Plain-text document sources
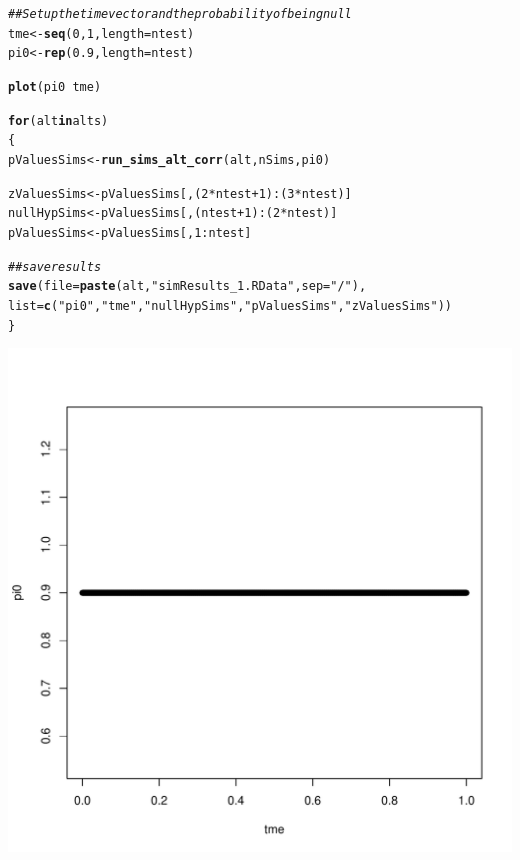 \documentclass{article}\usepackage[]{graphicx}\usepackage[]{color}
\makeatletter
\def\maxwidth{ %
  \ifdim\Gin@nat@width>\linewidth
    \linewidth
  \else
    \Gin@nat@width
  \fi
}
\newcommand{\hlnum}[1]{\textcolor[rgb]{0.686,0.059,0.569}{#1}}%
\newcommand{\hlstr}[1]{\textcolor[rgb]{0.192,0.494,0.8}{#1}}%
\newcommand{\hlcom}[1]{\textcolor[rgb]{0.678,0.584,0.686}{\textit{#1}}}%
\newcommand{\hlopt}[1]{\textcolor[rgb]{0,0,0}{#1}}%
\newcommand{\hlstd}[1]{\textcolor[rgb]{0.345,0.345,0.345}{#1}}%
\newcommand{\hlkwa}[1]{\textcolor[rgb]{0.161,0.373,0.58}{\textbf{#1}}}%
\newcommand{\hlkwb}[1]{\textcolor[rgb]{0.69,0.353,0.396}{#1}}%
\newcommand{\hlkwc}[1]{\textcolor[rgb]{0.333,0.667,0.333}{#1}}%
\newcommand{\hlkwd}[1]{\textcolor[rgb]{0.737,0.353,0.396}{\textbf{#1}}}%
\newenvironment{kframe}{%
 \def\at@end@of@kframe{}%
 \ifinner\ifhmode%
  \def\at@end@of@kframe{\end{minipage}}%
  \begin{minipage}{\columnwidth}%
 \fi\fi%
 \def\FrameCommand##1{\hskip\@totalleftmargin \hskip-\fboxsep
 \colorbox{shadecolor}{##1}\hskip-\fboxsep
     \hskip-\linewidth \hskip-\@totalleftmargin \hskip\columnwidth}%
 \MakeFramed {\advance\hsize-\width
   \@totalleftmargin\z@ \linewidth\hsize
   \@setminipage}}%
 {\par\unskip\endMakeFramed%
 \at@end@of@kframe}
\newenvironment{knitrout}{}{} %
\makeatother
\begin{document}
\begin{knitrout}
\color{fgcolor}\begin{kframe}
\begin{alltt}
\hlcom{## Set up the time vector and the probability of being null}
\hlstd{tme} \hlkwb{<-} \hlkwd{seq}\hlstd{(}\hlnum{0}\hlstd{,}\hlnum{1}\hlstd{,} \hlkwc{length}\hlstd{=ntest)}
\hlstd{pi0} \hlkwb{<-} \hlkwd{rep}\hlstd{(}\hlnum{0.9}\hlstd{,} \hlkwc{length}\hlstd{=ntest)}

\hlkwd{plot}\hlstd{(pi0} \hlopt{~} \hlstd{tme)}

\hlkwa{for}\hlstd{(alt} \hlkwa{in} \hlstd{alts)}
\hlstd{\{}
  \hlstd{pValuesSims} \hlkwb{<-} \hlkwd{run_sims_alt_corr}\hlstd{(alt, nSims, pi0)}

  \hlstd{zValuesSims} \hlkwb{<-} \hlstd{pValuesSims[,(}\hlnum{2}\hlopt{*}\hlstd{ntest}\hlopt{+}\hlnum{1}\hlstd{)}\hlopt{:}\hlstd{(}\hlnum{3}\hlopt{*}\hlstd{ntest)]}
  \hlstd{nullHypSims} \hlkwb{<-} \hlstd{pValuesSims[,(ntest}\hlopt{+}\hlnum{1}\hlstd{)}\hlopt{:}\hlstd{(}\hlnum{2}\hlopt{*}\hlstd{ntest)]}
  \hlstd{pValuesSims} \hlkwb{<-} \hlstd{pValuesSims[,}\hlnum{1}\hlopt{:}\hlstd{ntest]}

  \hlcom{##save results}
  \hlkwd{save}\hlstd{(}\hlkwc{file}\hlstd{=}\hlkwd{paste}\hlstd{(alt,} \hlstr{"simResults_1.RData"}\hlstd{,}\hlkwc{sep}\hlstd{=}\hlstr{"/"}\hlstd{),}
       \hlkwc{list}\hlstd{=}\hlkwd{c}\hlstd{(}\hlstr{"pi0"}\hlstd{,} \hlstr{"tme"}\hlstd{,} \hlstr{"nullHypSims"}\hlstd{,}\hlstr{"pValuesSims"}\hlstd{,}\hlstr{"zValuesSims"}\hlstd{))}
\hlstd{\}}
\end{alltt}
\end{kframe}

{\centering \includegraphics[width=\maxwidth]{Figures/I-1} 

}



\end{knitrout}
\end{document}
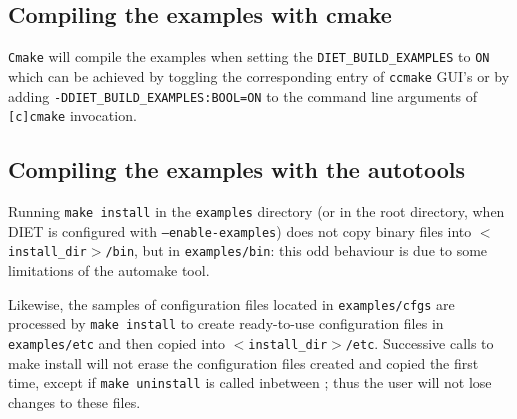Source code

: \subsection{Compiling the examples with cmake}
\verb+Cmake+ will compile the examples when setting the 
\verb+DIET_BUILD_EXAMPLES+ to \verb+ON+ which can be achieved by
toggling the corresponding entry of \verb+ccmake+ GUI's or by adding
\verb+-DDIET_BUILD_EXAMPLES:BOOL=ON+ to the command line
arguments of \verb+[c]cmake+ invocation.

\subsection{Compiling the examples with the autotools}

Running \texttt{make install} in the \texttt{examples} directory (or
in the root directory, when DIET is configured with
\texttt{--enable-examples}) does not copy binary files into
\texttt{$<$install\_dir$>$/bin}, but in \texttt{examples/bin}: this
odd behaviour is due to some limitations of the \textsf{automake} tool.

Likewise, the samples of configuration files located in
\texttt{examples/cfgs} are processed by \texttt{make install} to
create ready-to-use configuration files in \texttt{examples/etc} and
then copied into \texttt{$<$install\_dir$>$/etc}. Successive calls to
make install will not erase the configuration files created and copied
the first time, except if \texttt{make uninstall} is called inbetween
; thus the user will not lose changes to these files.

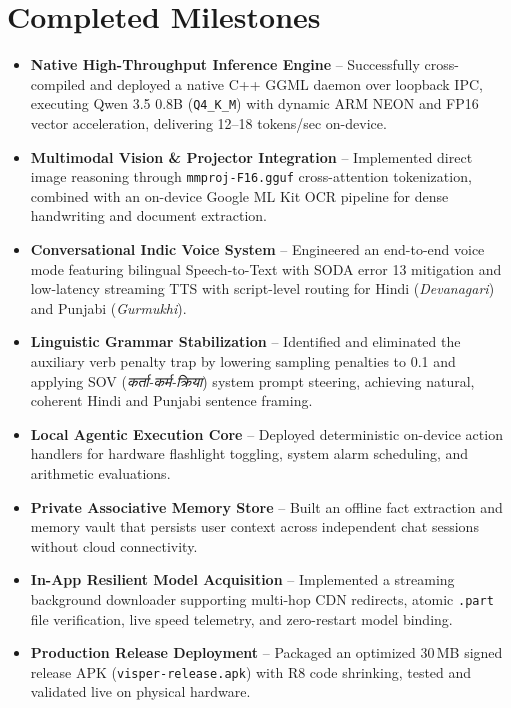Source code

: \documentclass[11pt]{article}
\begin{document}
\section{Completed Milestones}
\begin{itemize}[leftmargin=1.4em, itemsep=2pt]
    \item \textbf{Native High-Throughput Inference Engine} -- Successfully cross-compiled and deployed
    a native C++ GGML daemon over loopback IPC, executing Qwen 3.5 0.8B (\texttt{Q4\_K\_M}) with dynamic
    ARM NEON and FP16 vector acceleration, delivering 12--18 tokens/sec on-device.
    \item \textbf{Multimodal Vision \& Projector Integration} -- Implemented direct image reasoning
    through \texttt{mmproj-F16.gguf} cross-attention tokenization, combined with an on-device Google ML
    Kit OCR pipeline for dense handwriting and document extraction.
    \item \textbf{Conversational Indic Voice System} -- Engineered an end-to-end voice mode featuring
    bilingual Speech-to-Text with SODA error 13 mitigation and low-latency streaming TTS with
    script-level routing for Hindi (\textit{Devanagari}) and Punjabi (\textit{Gurmukhi}).
    \item \textbf{Linguistic Grammar Stabilization} -- Identified and eliminated the auxiliary verb
    penalty trap by lowering sampling penalties to 0.1 and applying SOV (\textit{कर्ता-कर्म-क्रिया})
    system prompt steering, achieving natural, coherent Hindi and Punjabi sentence framing.
    \item \textbf{Local Agentic Execution Core} -- Deployed deterministic on-device action handlers
    for hardware flashlight toggling, system alarm scheduling, and arithmetic evaluations.
    \item \textbf{Private Associative Memory Store} -- Built an offline fact extraction and memory
    vault that persists user context across independent chat sessions without cloud connectivity.
    \item \textbf{In-App Resilient Model Acquisition} -- Implemented a streaming background
    downloader supporting multi-hop CDN redirects, atomic \texttt{.part} file verification, live speed
    telemetry, and zero-restart model binding.
    \item \textbf{Production Release Deployment} -- Packaged an optimized 30\,MB signed release APK
    (\texttt{visper-release.apk}) with R8 code shrinking, tested and validated live on physical hardware.
\end{itemize}
\end{document}
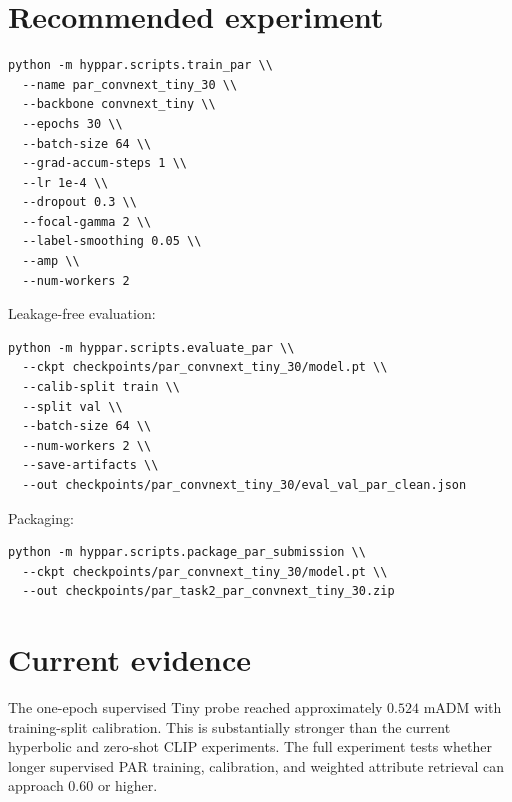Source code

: \documentclass[11pt]{article}
\begin{document}
\section{Recommended experiment}
\begin{lstlisting}[basicstyle=\ttfamily\small,breaklines=true]
python -m hyppar.scripts.train_par \\
  --name par_convnext_tiny_30 \\
  --backbone convnext_tiny \\
  --epochs 30 \\
  --batch-size 64 \\
  --grad-accum-steps 1 \\
  --lr 1e-4 \\
  --dropout 0.3 \\
  --focal-gamma 2 \\
  --label-smoothing 0.05 \\
  --amp \\
  --num-workers 2
\end{lstlisting}

Leakage-free evaluation:
\begin{lstlisting}[basicstyle=\ttfamily\small,breaklines=true]
python -m hyppar.scripts.evaluate_par \\
  --ckpt checkpoints/par_convnext_tiny_30/model.pt \\
  --calib-split train \\
  --split val \\
  --batch-size 64 \\
  --num-workers 2 \\
  --save-artifacts \\
  --out checkpoints/par_convnext_tiny_30/eval_val_par_clean.json
\end{lstlisting}

Packaging:
\begin{lstlisting}[basicstyle=\ttfamily\small,breaklines=true]
python -m hyppar.scripts.package_par_submission \\
  --ckpt checkpoints/par_convnext_tiny_30/model.pt \\
  --out checkpoints/par_task2_par_convnext_tiny_30.zip
\end{lstlisting}

\section{Current evidence}
The one-epoch supervised Tiny probe reached approximately $0.524$ mADM with training-split calibration. This is substantially stronger than the current hyperbolic and zero-shot CLIP experiments. The full experiment tests whether longer supervised PAR training, calibration, and weighted attribute retrieval can approach $0.60$ or higher.
\end{document}
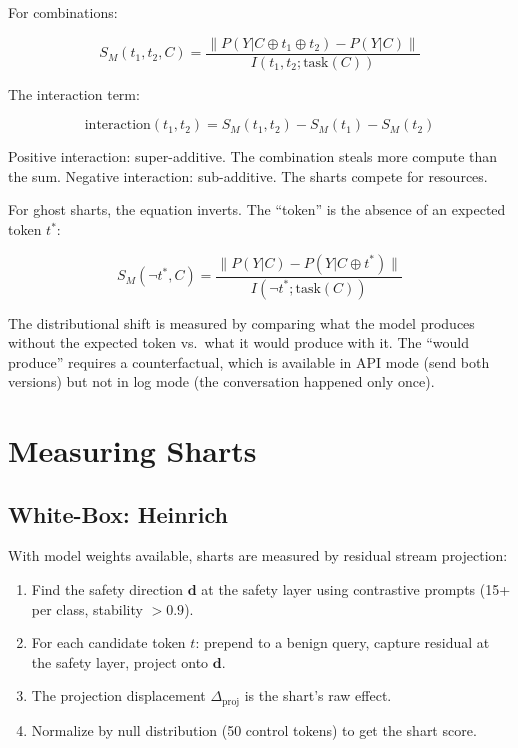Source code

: \documentclass[11pt,a4paper]{article}
\begin{document}
For combinations:

\begin{equation}
S_M(t_1, t_2, C) = \frac{\| P(Y | C \oplus t_1 \oplus t_2) - P(Y | C) \|}{I(t_1, t_2; \text{task}(C))}
\end{equation}

The interaction term:

\begin{equation}
\text{interaction}(t_1, t_2) = S_M(t_1, t_2) - S_M(t_1) - S_M(t_2)
\end{equation}

Positive interaction: super-additive. The combination steals more compute than the sum. Negative interaction: sub-additive. The sharts compete for resources.

For ghost sharts, the equation inverts. The ``token'' is the absence of an expected token $t^*$:

\begin{equation}
S_M(\neg t^*, C) = \frac{\| P(Y | C) - P(Y | C \oplus t^*) \|}{I(\neg t^*; \text{task}(C))}
\end{equation}

The distributional shift is measured by comparing what the model produces without the expected token vs.\ what it would produce with it. The ``would produce'' requires a counterfactual, which is available in API mode (send both versions) but not in log mode (the conversation happened only once).

\section{Measuring Sharts}

\subsection{White-Box: Heinrich}

With model weights available, sharts are measured by residual stream projection:

\begin{enumerate}[nosep]
\item Find the safety direction $\mathbf{d}$ at the safety layer using contrastive prompts (15+ per class, stability $> 0.9$).
\item For each candidate token $t$: prepend to a benign query, capture residual at the safety layer, project onto $\mathbf{d}$.
\item The projection displacement $\Delta_{\text{proj}}$ is the shart's raw effect.
\item Normalize by null distribution (50 control tokens) to get the shart score.
\end{enumerate}
\end{document}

◆ Assigned task: Find the word "will" in the records, and report each line that has it.

◆ Answer section:
\verb+Cmake+ will compile the examples when setting the 
make install will not erase the configuration files created and copied
; thus the user will not lose changes to these files.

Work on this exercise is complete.